Kinetic temperature can be made a constant of the equations of motion by imposing an additional constraint on the system. If one writes the equations of motions as :

$${d \mbox{$\underline{r}$}(t) \over d t} = \mbox{$\underline{v}$}(t)$$

$${d \mbox{$\underline{v}$}(t) \over d t} = {\mbox{$\underline{f}$}(t)\over m} - \chi(t) \mbox{$\underline{v}$}(t)$$ (2.186)
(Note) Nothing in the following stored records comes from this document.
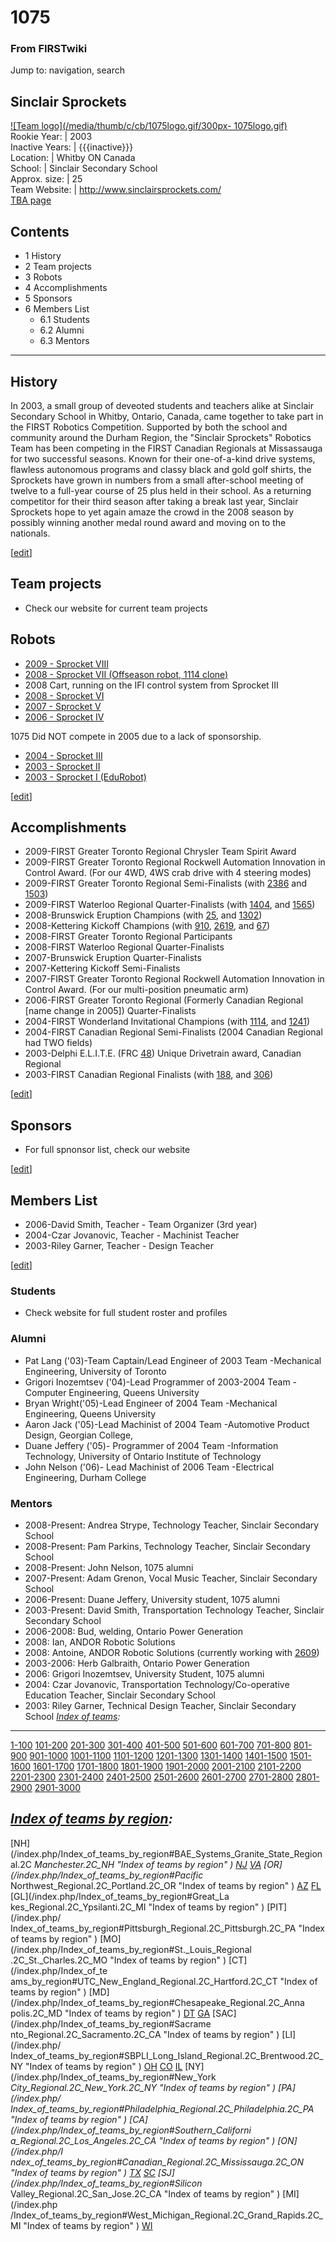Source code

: # 1075

### From FIRSTwiki

Jump to: navigation, search

Sinclair Sprockets  
---  
[![Team logo](/media/thumb/c/cb/1075logo.gif/300px-
1075logo.gif)](/index.php/Image:1075logo.gif "Team logo" )  
Rookie Year: | 2003  
Inactive Years: | {{{inactive}}}  
Location: | Whitby ON Canada  
School: | Sinclair Secondary School  
Approx. size: | 25  
Team Website: | <http://www.sinclairsprockets.com/>  
[TBA page](http://www.thebluealliance.net/tbatv/team.php?team=1075
"http://www.thebluealliance.net/tbatv/team.php?team=1075" )  
  
  

## Contents

  * 1 History
  * 2 Team projects
  * 3 Robots
  * 4 Accomplishments
  * 5 Sponsors
  * 6 Members List
    * 6.1 Students
    * 6.2 Alumni
    * 6.3 Mentors  
---  
  

## History

In 2003, a small group of deveoted students and teachers alike at Sinclair
Secondary School in Whitby, Ontario, Canada, came together to take part in the
FIRST Robotics Competition. Supported by both the school and community around
the Durham Region, the "Sinclair Sprockets" Robotics Team has been competing
in the FIRST Canadian Regionals at Missassauga for two successful seasons.
Known for their one-of-a-kind drive systems, flawless autonomous programs and
classy black and gold golf shirts, the Sprockets have grown in numbers from a
small after-school meeting of twelve to a full-year course of 25 plus held in
their school. As a returning competitor for their third season after taking a
break last year, Sinclair Sprockets hope to yet again amaze the crowd in the
2008 season by possibly winning another medal round award and moving on to the
nationals.

[[edit](/index.php?title=1075&action=edit&section=2 "Edit section: Team
projects" )]

## Team projects

  * Check our website for current team projects 


## Robots

  * [2009 - Sprocket VIII](/index.php?title=1075_in_2009&action=edit "1075 in 2009" )
  * [2008 - Sprocket VII (Offseason robot, 1114 clone)](/index.php?title=1075_in_2008&action=edit "1075 in 2008" )
  * 2008 Cart, running on the IFI control system from Sprocket III 
  * [2008 - Sprocket VI](/index.php?title=1075_in_2008&action=edit "1075 in 2008" )
  * [2007 - Sprocket V](/index.php?title=1075_in_2007&action=edit "1075 in 2007" )
  * [2006 - Sprocket IV](/index.php?title=1075_in_2006&action=edit "1075 in 2006" )

1075 Did NOT compete in 2005 due to a lack of sponsorship.

  * [2004 - Sprocket III](/index.php/1075_in_2004#Robot "1075 in 2004" )
  * [2003 - Sprocket II](/index.php/1075_in_2003#Robot "1075 in 2003" )
  * [2003 - Sprocket I (EduRobot)](/index.php/1075_in_2003#Robot "1075 in 2003" )

[[edit](/index.php?title=1075&action=edit&section=4 "Edit section:
Accomplishments" )]

## Accomplishments

  * 2009-FIRST Greater Toronto Regional Chrysler Team Spirit Award 
  * 2009-FIRST Greater Toronto Regional Rockwell Automation Innovation in Control Award. (For our 4WD, 4WS crab drive with 4 steering modes) 
  * 2009-FIRST Greater Toronto Regional Semi-Finalists (with [2386](/index.php?title=2386&action=edit "2386" ) and [1503](/index.php/1503 "1503" )) 
  * 2009-FIRST Waterloo Regional Quarter-Finalists (with [1404](/index.php/1404 "1404" ), and [1565](/index.php/1565 "1565" )) 
  * 2008-Brunswick Eruption Champions (with [25](/index.php/25 "25" ), and [1302](/index.php/1302 "1302" )) 
  * 2008-Kettering Kickoff Champions (with [910](/index.php/910 "910" ), [2619](/index.php/2619 "2619" ), and [67](/index.php/67 "67" )) 
  * 2008-FIRST Greater Toronto Regional Participants 
  * 2008-FIRST Waterloo Regional Quarter-Finalists 
  * 2007-Brunswick Eruption Quarter-Finalists 
  * 2007-Kettering Kickoff Semi-Finalists 
  * 2007-FIRST Greater Toronto Regional Rockwell Automation Innovation in Control Award. (For our multi-position pneumatic arm) 
  * 2006-FIRST Greater Toronto Regional (Formerly Canadian Regional [name change in 2005]) Quarter-Finalists 
  * 2004-FIRST Wonderland Invitational Champions (with [1114](/index.php/1114 "1114" ), and [1241](/index.php/1241 "1241" )) 
  * 2004-FIRST Canadian Regional Semi-Finalists (2004 Canadian Regional had TWO fields) 
  * 2003-Delphi E.L.I.T.E. (FRC [48](/index.php/48 "48" )) Unique Drivetrain award, Canadian Regional 
  * 2003-FIRST Canadian Regional Finalists (with [188](/index.php/188 "188" ), and [306](/index.php/306 "306" )) 

[[edit](/index.php?title=1075&action=edit&section=5 "Edit section: Sponsors"
)]

## Sponsors

  * For full spnonsor list, check our website 

[[edit](/index.php?title=1075&action=edit&section=6 "Edit section: Members
List" )]

## Members List

  * 2006-David Smith, Teacher - Team Organizer (3rd year) 
  * 2004-Czar Jovanovic, Teacher - Machinist Teacher 
  * 2003-Riley Garner, Teacher - Design Teacher 

[[edit](/index.php?title=1075&action=edit&section=7 "Edit section: Students"
)]

### Students

  * Check website for full student roster and profiles 


### Alumni

  * Pat Lang ('03)-Team Captain/Lead Engineer of 2003 Team -Mechanical Engineering, University of Toronto 
  * Grigori Inozemtsev ('04)-Lead Programmer of 2003-2004 Team -Computer Engineering, Queens University 
  * Bryan Wright('05)-Lead Engineer of 2004 Team -Mechanical Engineering, Queens University 
  * Aaron Jack ('05)-Lead Machinist of 2004 Team -Automotive Product Design, Georgian College, 
  * Duane Jeffery ('05)- Programmer of 2004 Team -Information Technology, University of Ontario Institute of Technology 
  * John Nelson ('06)- Lead Machinist of 2006 Team -Electrical Engineering, Durham College 


### Mentors

  * 2008-Present: Andrea Strype, Technology Teacher, Sinclair Secondary School 
  * 2008-Present: Pam Parkins, Technology Teacher, Sinclair Secondary School 
  * 2008-Present: John Nelson, 1075 alumni 
  * 2007-Present: Adam Grenon, Vocal Music Teacher, Sinclair Secondary School 
  * 2006-Present: Duane Jeffery, University student, 1075 alumni 
  * 2003-Present: David Smith, Transportation Technology Teacher, Sinclair Secondary School 
  * 2006-2008: Bud, welding, Ontario Power Generation 
  * 2008: Ian, ANDOR Robotic Solutions 
  * 2008: Antoine, ANDOR Robotic Solutions (currently working with [2609](/index.php/2609 "2609" )) 
  * 2003-2006: Herb Galbraith, Ontario Power Generation 
  * 2006: Grigori Inozemtsev, University Student, 1075 alumni 
  * 2004: Czar Jovanovic, Transportation Technology/Co-operative Education Teacher, Sinclair Secondary School 
  * 2003: Riley Garner, Technical Design Teacher, Sinclair Secondary School 
_[Index of teams](/index.php/Index_of_teams "Index of teams" ):_  
---  
  
[1-100](/index.php/Index_of_teams#1-100 "Index of teams" )
[101-200](/index.php/Index_of_teams#101-200 "Index of teams" )
[201-300](/index.php/Index_of_teams#201-300 "Index of teams" )
[301-400](/index.php/Index_of_teams#301-400 "Index of teams" )
[401-500](/index.php/Index_of_teams#401-500 "Index of teams" )
[501-600](/index.php/Index_of_teams#501-600 "Index of teams" )
[601-700](/index.php/Index_of_teams#601-700 "Index of teams" )
[701-800](/index.php/Index_of_teams#701-800 "Index of teams" )
[801-900](/index.php/Index_of_teams#801-900 "Index of teams" )
[901-1000](/index.php/Index_of_teams#901-1000 "Index of teams" )
[1001-1100](/index.php/Index_of_teams#1001-1100 "Index of teams" )
[1101-1200](/index.php/Index_of_teams#1101-1200 "Index of teams" )
[1201-1300](/index.php/Index_of_teams#1201-1300 "Index of teams" )
[1301-1400](/index.php/Index_of_teams#1301-1400 "Index of teams" )
[1401-1500](/index.php/Index_of_teams#1401-1500 "Index of teams" )
[1501-1600](/index.php/Index_of_teams#1501-1600 "Index of teams" )
[1601-1700](/index.php/Index_of_teams#1601-1700 "Index of teams" )
[1701-1800](/index.php/Index_of_teams#1701-1800 "Index of teams" )
[1801-1900](/index.php/Index_of_teams#1801-1900 "Index of teams" )
[1901-2000](/index.php/Index_of_teams#1901-2000 "Index of teams" )
[2001-2100](/index.php/Index_of_teams#2001-2100 "Index of teams" )
[2101-2200](/index.php/Index_of_teams#2101-2200 "Index of teams" )
[2201-2300](/index.php/Index_of_teams#2201-2300 "Index of teams" )
[2301-2400](/index.php/Index_of_teams#2301-2400 "Index of teams" )
[2401-2500](/index.php/Index_of_teams#2401-2500 "Index of teams" )
[2501-2600](/index.php/Index_of_teams#2501-2600 "Index of teams" )
[2601-2700](/index.php/Index_of_teams#2601-2700 "Index of teams" )
[2701-2800](/index.php/Index_of_teams#2701-2800 "Index of teams" )
[2801-2900](/index.php/Index_of_teams#2801-2900 "Index of teams" )
[2901-3000](/index.php/Index_of_teams#2901-3000 "Index of teams" )  
  
_[Index of teams by region](/index.php/Index_of_teams_by_region "Index of
teams by region" ):_  
---  
  
[NH](/index.php/Index_of_teams_by_region#BAE_Systems_Granite_State_Regional.2C
_Manchester.2C_NH "Index of teams by region" )
[NJ](/index.php/Index_of_teams_by_region#New_Jersey_Regional.2C_Trenton.2C_NJ
"Index of teams by region" )
[VA](/index.php/Index_of_teams_by_region#NASA.2FVCU_Regional.2C_Richmond.2C_VA
"Index of teams by region" ) [OR](/index.php/Index_of_teams_by_region#Pacific_
Northwest_Regional.2C_Portland.2C_OR "Index of teams by region" )
[AZ](/index.php/Index_of_teams_by_region#Arizona_Regional.2C_Phoenix.2C_AZ
"Index of teams by region" )
[FL](/index.php/Index_of_teams_by_region#Florida_Regional.2C_Orlando.2C_FL
"Index of teams by region" ) [GL](/index.php/Index_of_teams_by_region#Great_La
kes_Regional.2C_Ypsilanti.2C_MI "Index of teams by region" ) [PIT](/index.php/
Index_of_teams_by_region#Pittsburgh_Regional.2C_Pittsburgh.2C_PA "Index of
teams by region" ) [MO](/index.php/Index_of_teams_by_region#St._Louis_Regional
.2C_St._Charles.2C_MO "Index of teams by region" ) [CT](/index.php/Index_of_te
ams_by_region#UTC_New_England_Regional.2C_Hartford.2C_CT "Index of teams by
region" ) [MD](/index.php/Index_of_teams_by_region#Chesapeake_Regional.2C_Anna
polis.2C_MD "Index of teams by region" )
[DT](/index.php/Index_of_teams_by_region#Detroit_Regional.2C_Detroit.2C_MI
"Index of teams by region" )
[GA](/index.php/Index_of_teams_by_region#Peachtree_Regional.2C_Duluth.2C_GA
"Index of teams by region" ) [SAC](/index.php/Index_of_teams_by_region#Sacrame
nto_Regional.2C_Sacramento.2C_CA "Index of teams by region" ) [LI](/index.php/
Index_of_teams_by_region#SBPLI_Long_Island_Regional.2C_Brentwood.2C_NY "Index
of teams by region" )
[OH](/index.php/Index_of_teams_by_region#Buckeye_Regional.2C_Cleveland.2C_OH
"Index of teams by region" )
[CO](/index.php/Index_of_teams_by_region#Colorado_Regional.2C_Denver.2C_CO
"Index of teams by region" )
[IL](/index.php/Index_of_teams_by_region#Midwest_Regional.2C_Evanston.2C_IL
"Index of teams by region" ) [NY](/index.php/Index_of_teams_by_region#New_York
_City_Regional.2C_New_York.2C_NY "Index of teams by region" ) [PA](/index.php/
Index_of_teams_by_region#Philadelphia_Regional.2C_Philadelphia.2C_PA "Index of
teams by region" ) [CA](/index.php/Index_of_teams_by_region#Southern_Californi
a_Regional.2C_Los_Angeles.2C_CA "Index of teams by region" ) [ON](/index.php/I
ndex_of_teams_by_region#Canadian_Regional.2C_Mississauga.2C_ON "Index of teams
by region" )
[TX](/index.php/Index_of_teams_by_region#Lone_Star_Regional.2C_Houston.2C_TX
"Index of teams by region" )
[SC](/index.php/Index_of_teams_by_region#Palmetto_Regional.2C_Columbia.2C_SC
"Index of teams by region" ) [SJ](/index.php/Index_of_teams_by_region#Silicon_
Valley_Regional.2C_San_Jose.2C_CA "Index of teams by region" ) [MI](/index.php
/Index_of_teams_by_region#West_Michigan_Regional.2C_Grand_Rapids.2C_MI "Index
of teams by region" )
[WI](/index.php/Index_of_teams_by_region#Wisconsin_Regional.2C_Milwaukee.2C_WI
"Index of teams by region" )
with the temperature constraint

$${d{\cal T}\over dt} \propto {d \over dt}\left(\sum_i (m_i v_... ...mbox{$\underline{v}$}_i(t)\cdot\mbox{$\underline{f}$}_i(t) = 0$$ (2.187)

then choosing

$$\chi = {\sum_i m_i \mbox{$\underline{v}$}_i(t).\mbox{$\underline{f}$}_i(t) \over \sum_i m_i^2 v_i^2(t)}$$ (2.188)

minimizes the ``least squares'' differences between the Newtonian and constrained trajectories. Following Brown and Clarke [37] the algorithm is implemented by calculating $\eta = 1/(1+ \chi\Delta t/2)$

$$\eta \leftarrow \sqrt{{T_{\rm ext}\over {\cal T}}}$$

$$\mbox{$\underline{v}$}(t + {1\over 2} \Delta t) \leftarrow (2\eta-1) \mbox{$\underline{v}$}(t-{1\over2}\Delta t) + \eta\Delta t {\mbox{$\underline{f}$}(t)\over m}$$

$$\mbox{$\underline{r}$}(t+\Delta t) \leftarrow \mbox{$\underline{r}$}(t) + \Delta t \; \mbox{$\underline{v}$}(t+{1\over 2}\Delta t)$$ (2.189)

where ${\cal T}$ is obtained from standard Verlet leapfrog integration. Only one iteration is needed (two if the system has bond constraints) to constrain the instantaneous temperature to exactly $T_{\rm ext}$ however energy is not conserved by this algorithm.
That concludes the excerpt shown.